Going down the data below, set down exactly the line with "Check out the" and each line after it through the line with "- You can output LLVM"; no other lines.

*** Data records ***

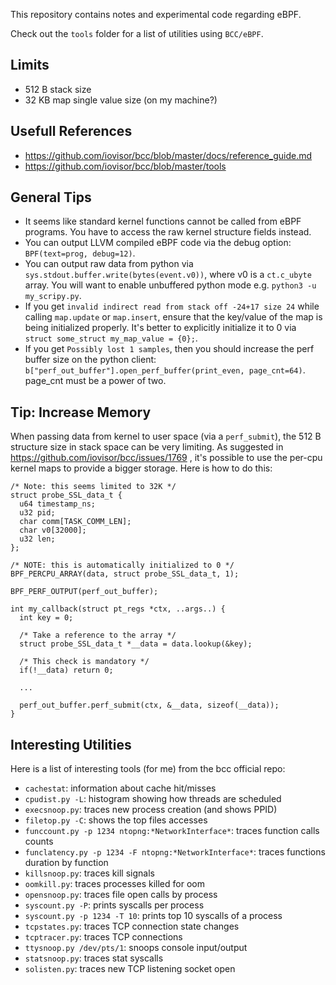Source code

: This repository contains notes and experimental code regarding eBPF.

Check out the `tools` folder for a list of utilities using `BCC/eBPF`.

Limits
------

- 512 B stack size
- 32 KB map single value size (on my machine?)

Usefull References
------------------

- https://github.com/iovisor/bcc/blob/master/docs/reference_guide.md
- https://github.com/iovisor/bcc/blob/master/tools

General Tips
------------

- It seems like standard kernel functions cannot be called from eBPF programs.
  You have to access the raw kernel structure fields instead.
- You can output LLVM compiled eBPF code via the debug option: `BPF(text=prog, debug=12)`.
- You can output raw data from python via `sys.stdout.buffer.write(bytes(event.v0))`,
  where v0 is a `ct.c_ubyte` array. You will want to enable unbuffered python
  mode e.g. `python3 -u my_scripy.py`.
- If you get `invalid indirect read from stack off -24+17 size 24` while
  calling `map.update` or `map.insert`, ensure that the key/value of the map is being initialized
  properly. It's better to explicitly initialize it to 0 via `struct some_struct my_map_value = {0};`.
- If you get `Possibly lost 1 samples`, then you should increase the perf buffer size on the python client:
  `b["perf_out_buffer"].open_perf_buffer(print_even, page_cnt=64)`. page_cnt must be a power of two.

Tip: Increase Memory
--------------------

When passing data from kernel to user space (via a `perf_submit`), the 512 B
structure size in stack space can be very limiting. As suggested in https://github.com/iovisor/bcc/issues/1769 ,
it's possible to use the per-cpu kernel maps to provide a bigger storage. Here is how to do this:

```
/* Note: this seems limited to 32K */
struct probe_SSL_data_t {
  u64 timestamp_ns;
  u32 pid;
  char comm[TASK_COMM_LEN];
  char v0[32000];
  u32 len;
};

/* NOTE: this is automatically initialized to 0 */
BPF_PERCPU_ARRAY(data, struct probe_SSL_data_t, 1);

BPF_PERF_OUTPUT(perf_out_buffer);

int my_callback(struct pt_regs *ctx, ..args..) {
  int key = 0;

  /* Take a reference to the array */
  struct probe_SSL_data_t *__data = data.lookup(&key);

  /* This check is mandatory */
  if(!__data) return 0;

  ...

  perf_out_buffer.perf_submit(ctx, &__data, sizeof(__data));
}
```

Interesting Utilities
---------------------

Here is a list of interesting tools (for me) from the bcc official repo:

  - `cachestat`: information about cache hit/misses
  - `cpudist.py -L`: histogram showing how threads are scheduled
  - `execsnoop.py`: traces new process creation (and shows PPID)
  - `filetop.py -C`: shows the top files accesses
  - `funccount.py -p 1234 ntopng:*NetworkInterface*`: traces function calls counts
  - `funclatency.py -p 1234 -F ntopng:*NetworkInterface*`: traces functions duration by function
  - `killsnoop.py`: traces kill signals
  - `oomkill.py`: traces processes killed for oom
  - `opensnoop.py`: traces file open calls by process
  - `syscount.py -P`: prints syscalls per process
  - `syscount.py -p 1234 -T 10`: prints top 10 syscalls of a process
  - `tcpstates.py`: traces TCP connection state changes
  - `tcptracer.py`: traces TCP connections
  - `ttysnoop.py /dev/pts/1`: snoops console input/output
  - `statsnoop.py`: traces stat syscalls
  - `solisten.py`: traces new TCP listening socket open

*** End of Data records ***

* _Task response_:
Check out the `tools` folder for a list of utilities using `BCC/eBPF`.

Limits
------

- 512 B stack size
- 32 KB map single value size (on my machine?)

Usefull References
------------------

- https://github.com/iovisor/bcc/blob/master/docs/reference_guide.md
- https://github.com/iovisor/bcc/blob/master/tools

General Tips
------------

- It seems like standard kernel functions cannot be called from eBPF programs.
  You have to access the raw kernel structure fields instead.
- You can output LLVM compiled eBPF code via the debug option: `BPF(text=prog, debug=12)`.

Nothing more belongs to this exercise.